La Petite apocalypse, Tadeusz Konwicki (par Yann Suty)

Ecrit par Yann Suty , le Vendredi, 13 Mars 2020. , dans Roman, Les Livres, Critiques, La Une Livres, Pays de l'Est, Editions du Typhon

La Petite apocalypse (Mala apokalipsa, 1979), Tadeusz Konwicki, février 2020, trad. polonais, Zofia Bobowicz, 328 pages, 18,90 € Edition: Editions du Typhon

 

Quand on boit beaucoup, c’est souvent le lendemain que c’est le plus difficile. « Une cigarette à jeun n’arrange certainement pas la santé, mais cent grammes de vodka par-dessus, c’est la mort certaine. Après tout, ce ne serait pas plus mal » (p.33). Le narrateur est en pleine déprime, il fume cigarette sur cigarette, boit de l’alcool plus que de raison. D’ailleurs, le matin où l’on fait sa rencontre, il se réveille avec une sévère gueule de bois. Il est aussi écrivain qui a eu un jour du succès, mais ça fait un moment qu’il n’a pas écrit une seule ligne. Ce matin-là, il n’a pas le temps de récupérer ses esprits que deux de ses amis viennent chez lui. Ils lui font une étrange proposition. Ce n’est d’ailleurs pas tout à fait une proposition, mais plutôt un commandement : « Que ce soir, à huit heures précises, tu te fasses brûler vif devant le comité central du Parti ».

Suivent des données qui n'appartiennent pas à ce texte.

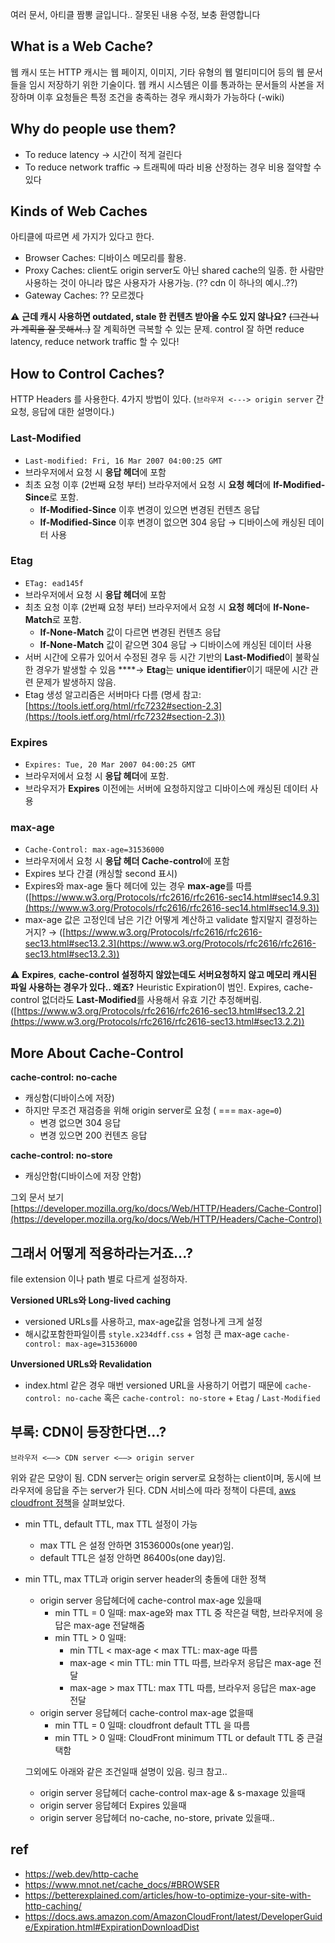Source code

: 여러 문서, 아티클 짬뽕 글입니다.. 잘못된 내용 수정, 보충 환영합니다

## **What is a Web** **Cache?**

 웹 캐시 또는 HTTP 캐시는 웹 페이지, 이미지, 기타 유형의 웹 멀티미디어 등의 웹 문서들을 임시 저장하기 위한 기술이다. 웹 캐시 시스템은 이를 통과하는 문서들의 사본을 저장하며 이후 요청들은 특정 조건을 충족하는 경우 캐시화가 가능하다 (-wiki)

## **Why do people use them?**

- To reduce latency → 시간이 적게 걸린다
- To reduce network traffic → 트래픽에 따라 비용 산정하는 경우 비용 절약할 수 있다

## **Kinds of Web Caches**

아티클에 따르면 세 가지가 있다고 한다.

- Browser Caches: 디바이스 메모리를 활용.
- Proxy Caches: client도 origin server도 아닌 shared cache의 일종. 한 사람만 사용하는 것이 아니라 많은 사용자가 사용가능. (?? cdn 이 하나의 예시..??)
- Gateway Caches: ?? 모르겠다

⚠️ **근데 캐시 사용하면 outdated, stale 한 컨텐츠 받아올 수도 있지 않나요?** ~~(그건 니가 계획을 잘 못해서..)~~ 잘 계획하면 극복할 수 있는 문제. control 잘 하면 reduce latency, reduce network traffic 할 수 있다!



## **How to Control Caches?**

HTTP Headers 를 사용한다. 4가지 방법이 있다. (`브라우저 <---> origin server` 간 요청, 응답에 대한 설명이다.)

### **Last-Modified**

- `Last-modified: Fri, 16 Mar 2007 04:00:25 GMT`
- 브라우저에서 요청 시 **응답 헤더**에 포함
- 최초 요청 이후 (2번째 요청 부터) 브라우저에서 요청 시 **요청 헤더**에 **If-Modified-Since**로 포함.
    - **If-Modified-Since** 이후 변경이 있으면 변경된 컨텐츠 응답
    - **If-Modified-Since** 이후 변경이 없으면 304 응답 → 디바이스에 캐싱된 데이터 사용

### **Etag**

- `ETag: ead145f`
- 브라우저에서 요청 시 **응답 헤더**에 포함
- 최초 요청 이후 (2번째 요청 부터) 브라우저에서 요청 시 **요청 헤더**에 **If-None-Match**로 포함.
    - **If-None-Match** 값이 다르면 변경된 컨텐츠 응답
    - **If-None-Match** 값이 같으면 304 응답 → 디바이스에 캐싱된 데이터 사용
- 서버 시간에 오류가 있어서 수정된 경우 등 시간 기반의 **Last-Modified**이 불확실한 경우가 발생할 수 있음 ****→ **Etag**는 **unique identifier**이기 때문에 시간 관련 문제가 발생하지 않음.
- Etag 생성 알고리즘은 서버마다 다름 (명세 참고: [https://tools.ietf.org/html/rfc7232#section-2.3](https://tools.ietf.org/html/rfc7232#section-2.3))

### **Expires**

- `Expires: Tue, 20 Mar 2007 04:00:25 GMT`
- 브라우저에서 요청 시 **응답 헤더**에 포함.
- 브라우저가 **Expires** 이전에는 서버에 요청하지않고 디바이스에 캐싱된 데이터 사용

### **max-age**

- `Cache-Control: max-age=31536000`
- 브라우저에서 요청 시 **응답 헤더 Cache-control**에 포함
- Expires 보다 간결 (캐싱할 second 표시)
- Expires와 max-age 둘다 헤더에 있는 경우 **max-age**를 따름 ([https://www.w3.org/Protocols/rfc2616/rfc2616-sec14.html#sec14.9.3](https://www.w3.org/Protocols/rfc2616/rfc2616-sec14.html#sec14.9.3))
- max-age 값은 고정인데 남은 기간 어떻게 계산하고 validate 할지말지 결정하는거지? → ([https://www.w3.org/Protocols/rfc2616/rfc2616-sec13.html#sec13.2.3](https://www.w3.org/Protocols/rfc2616/rfc2616-sec13.html#sec13.2.3))

⚠️ **Expires**, **cache-control 설정하지 않았는데도 서버요청하지 않고 메모리 캐시된 파일 사용하는 경우가 있다.. 왜죠?** Heuristic Expiration이 범인. Expires, cache-control 없더라도 **Last-Modified**를 사용해서 유효 기간 추정해버림. ([https://www.w3.org/Protocols/rfc2616/rfc2616-sec13.html#sec13.2.2](https://www.w3.org/Protocols/rfc2616/rfc2616-sec13.html#sec13.2.2))

## **More About Cache-Control**

**cache-control: no-cache**

- 캐싱함(디바이스에 저장)
- 하지만 무조건 재검증을 위해 origin server로 요청 ( === `max-age=0`)
    - 변경 없으면 304 응답
    - 변경 있으면 200 컨텐츠 응답

**cache-control: no-store**

- 캐싱안함(디바이스에 저장 안함)

그외 문서 보기 [https://developer.mozilla.org/ko/docs/Web/HTTP/Headers/Cache-Control](https://developer.mozilla.org/ko/docs/Web/HTTP/Headers/Cache-Control)

## 그래서 어떻게 적용하라는거죠...?

file extension 이나 path 별로 다르게 설정하자.

**Versioned URLs와 Long-lived caching**

- versioned URLs를 사용하고, max-age값을 엄청나게 크게 설정
- 해시값포함한파일이름 `style.x234dff.css`  + 엄청 큰 max-age `cache-control: max-age=31536000`

**Unversioned URLs와 Revalidation**

- index.html 같은 경우 매번 versioned URL을 사용하기 어렵기 때문에 `cache-control: no-cache` 혹은 `cache-control: no-store` + `Etag` / `Last-Modified`

## 부록: CDN이 등장한다면...?

`브라우저 <——> CDN server <——> origin server`

위와 같은 모양이 됨. CDN server는 origin server로 요청하는 client이며, 동시에 브라우저에 응답을 주는 server가 된다. CDN 서비스에 따라 정책이 다른데, [aws cloudfront 정책](https://docs.aws.amazon.com/AmazonCloudFront/latest/DeveloperGuide/Expiration.html#ExpirationDownloadDist)을 살펴보았다.

- min TTL, default TTL, max TTL 설정이 가능
    - max TTL 은 설정 안하면 31536000s(one year)임.
    - default TTL은 설정 안하면 86400s(one day)임.
- min TTL, max TTL과 origin server header의 충돌에 대한 정책
    - origin server 응답헤더에 cache-control max-age 있을때
        - min TTL = 0 일때: max-age와 max TTL 중 작은걸 택함, 브라우저에 응답은 max-age 전달해줌
        - min TTL > 0 일때:
            - min TTL < max-age < max TTL: max-age 따름
            - max-age < min TTL: min TTL 따름, 브라우저 응답은 max-age 전달
            - max-age > max TTL: max TTL 따름, 브라우저 응답은 max-age 전달
    - origin server 응답헤더 cache-control max-age 없을때
        - min TTL = 0 일때: cloudfront default TTL 을 따름
        - min TTL > 0 일때: CloudFront minimum TTL or default TTL 중 큰걸 택함

    그외에도 아래와 같은 조건일때 설명이 있음. 링크 참고..

    - origin server 응답헤더 cache-control max-age & s-maxage 있을때
    - origin server 응답헤더 Expires 있을때
    - origin server 응답헤더 no-cache, no-store, private 있을때..


**ref**
---
- https://web.dev/http-cache
- https://www.mnot.net/cache_docs/#BROWSER
- https://betterexplained.com/articles/how-to-optimize-your-site-with-http-caching/
- https://docs.aws.amazon.com/AmazonCloudFront/latest/DeveloperGuide/Expiration.html#ExpirationDownloadDist
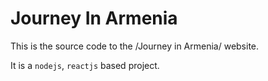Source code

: Journey In Armenia
==================

This is the source code to the /Journey in Armenia/ website.

It is a `nodejs`, `reactjs` based project.


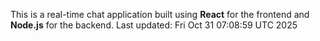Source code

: This is a real-time chat application built using **React** for the frontend and **Node.js** for the backend.
Last updated: Fri Oct 31 07:08:59 UTC 2025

Le narrateur est d’abord un peu incrédule, mais se laisse très (trop ?) vite convaincre. Son spectaculaire sacrifice pourra contribuer à saper le régime, expliquent ses comparses. Et pas n’importe quel régime, mais le régime communiste polonais, sous domination soviétique, quelques années avant la montée en puissance de Solidarnosc.